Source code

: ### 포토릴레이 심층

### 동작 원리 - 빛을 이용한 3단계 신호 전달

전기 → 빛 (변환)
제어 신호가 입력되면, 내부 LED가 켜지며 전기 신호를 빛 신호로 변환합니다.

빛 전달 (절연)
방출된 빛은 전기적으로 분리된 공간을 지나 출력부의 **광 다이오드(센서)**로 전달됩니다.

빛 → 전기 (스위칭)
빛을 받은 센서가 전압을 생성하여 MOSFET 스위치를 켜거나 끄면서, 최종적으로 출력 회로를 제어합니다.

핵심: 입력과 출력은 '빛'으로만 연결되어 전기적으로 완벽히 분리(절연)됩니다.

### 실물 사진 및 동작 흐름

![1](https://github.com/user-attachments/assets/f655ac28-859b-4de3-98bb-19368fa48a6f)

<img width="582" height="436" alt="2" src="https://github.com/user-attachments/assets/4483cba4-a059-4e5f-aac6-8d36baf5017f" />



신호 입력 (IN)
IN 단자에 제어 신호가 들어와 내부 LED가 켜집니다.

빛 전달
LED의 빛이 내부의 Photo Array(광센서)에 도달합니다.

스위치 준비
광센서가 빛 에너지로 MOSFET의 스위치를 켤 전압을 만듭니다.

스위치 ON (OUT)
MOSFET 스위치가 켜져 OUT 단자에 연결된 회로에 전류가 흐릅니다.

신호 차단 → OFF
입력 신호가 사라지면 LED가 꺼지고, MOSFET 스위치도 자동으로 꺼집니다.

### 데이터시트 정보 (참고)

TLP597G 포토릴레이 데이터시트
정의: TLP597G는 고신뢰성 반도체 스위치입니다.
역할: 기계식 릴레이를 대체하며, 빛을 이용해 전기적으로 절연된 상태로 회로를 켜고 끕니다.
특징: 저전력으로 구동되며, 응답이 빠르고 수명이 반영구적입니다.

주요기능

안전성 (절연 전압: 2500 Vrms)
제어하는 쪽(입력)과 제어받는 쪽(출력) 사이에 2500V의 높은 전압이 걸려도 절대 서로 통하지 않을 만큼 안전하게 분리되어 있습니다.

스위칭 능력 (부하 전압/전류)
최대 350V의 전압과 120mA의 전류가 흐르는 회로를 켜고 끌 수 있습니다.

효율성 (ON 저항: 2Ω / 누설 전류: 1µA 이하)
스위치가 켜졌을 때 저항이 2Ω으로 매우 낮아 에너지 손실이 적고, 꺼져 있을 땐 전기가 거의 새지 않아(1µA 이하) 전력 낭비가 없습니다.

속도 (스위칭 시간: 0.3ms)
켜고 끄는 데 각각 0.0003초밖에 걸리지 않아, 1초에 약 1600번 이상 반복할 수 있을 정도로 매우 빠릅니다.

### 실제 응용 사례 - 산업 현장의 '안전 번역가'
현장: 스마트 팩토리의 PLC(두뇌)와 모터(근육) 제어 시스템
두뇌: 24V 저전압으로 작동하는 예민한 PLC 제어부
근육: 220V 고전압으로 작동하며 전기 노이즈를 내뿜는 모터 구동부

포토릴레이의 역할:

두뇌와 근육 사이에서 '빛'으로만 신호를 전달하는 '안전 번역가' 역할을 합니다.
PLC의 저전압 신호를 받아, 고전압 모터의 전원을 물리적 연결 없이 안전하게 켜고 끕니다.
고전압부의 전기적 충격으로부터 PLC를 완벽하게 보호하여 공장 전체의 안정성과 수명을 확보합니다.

───

### [WHAT THIS TASK INVOLVES]
Produce the whole listing once more, exactly.

### [ANSWER TO THIS EXERCISE]
Source code

: ### 포토릴레이 심층

### 동작 원리 - 빛을 이용한 3단계 신호 전달

전기 → 빛 (변환)
제어 신호가 입력되면, 내부 LED가 켜지며 전기 신호를 빛 신호로 변환합니다.

빛 전달 (절연)
방출된 빛은 전기적으로 분리된 공간을 지나 출력부의 **광 다이오드(센서)**로 전달됩니다.

빛 → 전기 (스위칭)
빛을 받은 센서가 전압을 생성하여 MOSFET 스위치를 켜거나 끄면서, 최종적으로 출력 회로를 제어합니다.

핵심: 입력과 출력은 '빛'으로만 연결되어 전기적으로 완벽히 분리(절연)됩니다.

### 실물 사진 및 동작 흐름

![1](https://github.com/user-attachments/assets/f655ac28-859b-4de3-98bb-19368fa48a6f)

<img width="582" height="436" alt="2" src="https://github.com/user-attachments/assets/4483cba4-a059-4e5f-aac6-8d36baf5017f" />



신호 입력 (IN)
IN 단자에 제어 신호가 들어와 내부 LED가 켜집니다.

빛 전달
LED의 빛이 내부의 Photo Array(광센서)에 도달합니다.

스위치 준비
광센서가 빛 에너지로 MOSFET의 스위치를 켤 전압을 만듭니다.

스위치 ON (OUT)
MOSFET 스위치가 켜져 OUT 단자에 연결된 회로에 전류가 흐릅니다.

신호 차단 → OFF
입력 신호가 사라지면 LED가 꺼지고, MOSFET 스위치도 자동으로 꺼집니다.

### 데이터시트 정보 (참고)

TLP597G 포토릴레이 데이터시트
정의: TLP597G는 고신뢰성 반도체 스위치입니다.
역할: 기계식 릴레이를 대체하며, 빛을 이용해 전기적으로 절연된 상태로 회로를 켜고 끕니다.
특징: 저전력으로 구동되며, 응답이 빠르고 수명이 반영구적입니다.

주요기능

안전성 (절연 전압: 2500 Vrms)
제어하는 쪽(입력)과 제어받는 쪽(출력) 사이에 2500V의 높은 전압이 걸려도 절대 서로 통하지 않을 만큼 안전하게 분리되어 있습니다.

스위칭 능력 (부하 전압/전류)
최대 350V의 전압과 120mA의 전류가 흐르는 회로를 켜고 끌 수 있습니다.

효율성 (ON 저항: 2Ω / 누설 전류: 1µA 이하)
스위치가 켜졌을 때 저항이 2Ω으로 매우 낮아 에너지 손실이 적고, 꺼져 있을 땐 전기가 거의 새지 않아(1µA 이하) 전력 낭비가 없습니다.

속도 (스위칭 시간: 0.3ms)
켜고 끄는 데 각각 0.0003초밖에 걸리지 않아, 1초에 약 1600번 이상 반복할 수 있을 정도로 매우 빠릅니다.

### 실제 응용 사례 - 산업 현장의 '안전 번역가'
현장: 스마트 팩토리의 PLC(두뇌)와 모터(근육) 제어 시스템
두뇌: 24V 저전압으로 작동하는 예민한 PLC 제어부
근육: 220V 고전압으로 작동하며 전기 노이즈를 내뿜는 모터 구동부

포토릴레이의 역할:

두뇌와 근육 사이에서 '빛'으로만 신호를 전달하는 '안전 번역가' 역할을 합니다.
PLC의 저전압 신호를 받아, 고전압 모터의 전원을 물리적 연결 없이 안전하게 켜고 끕니다.
고전압부의 전기적 충격으로부터 PLC를 완벽하게 보호하여 공장 전체의 안정성과 수명을 확보합니다.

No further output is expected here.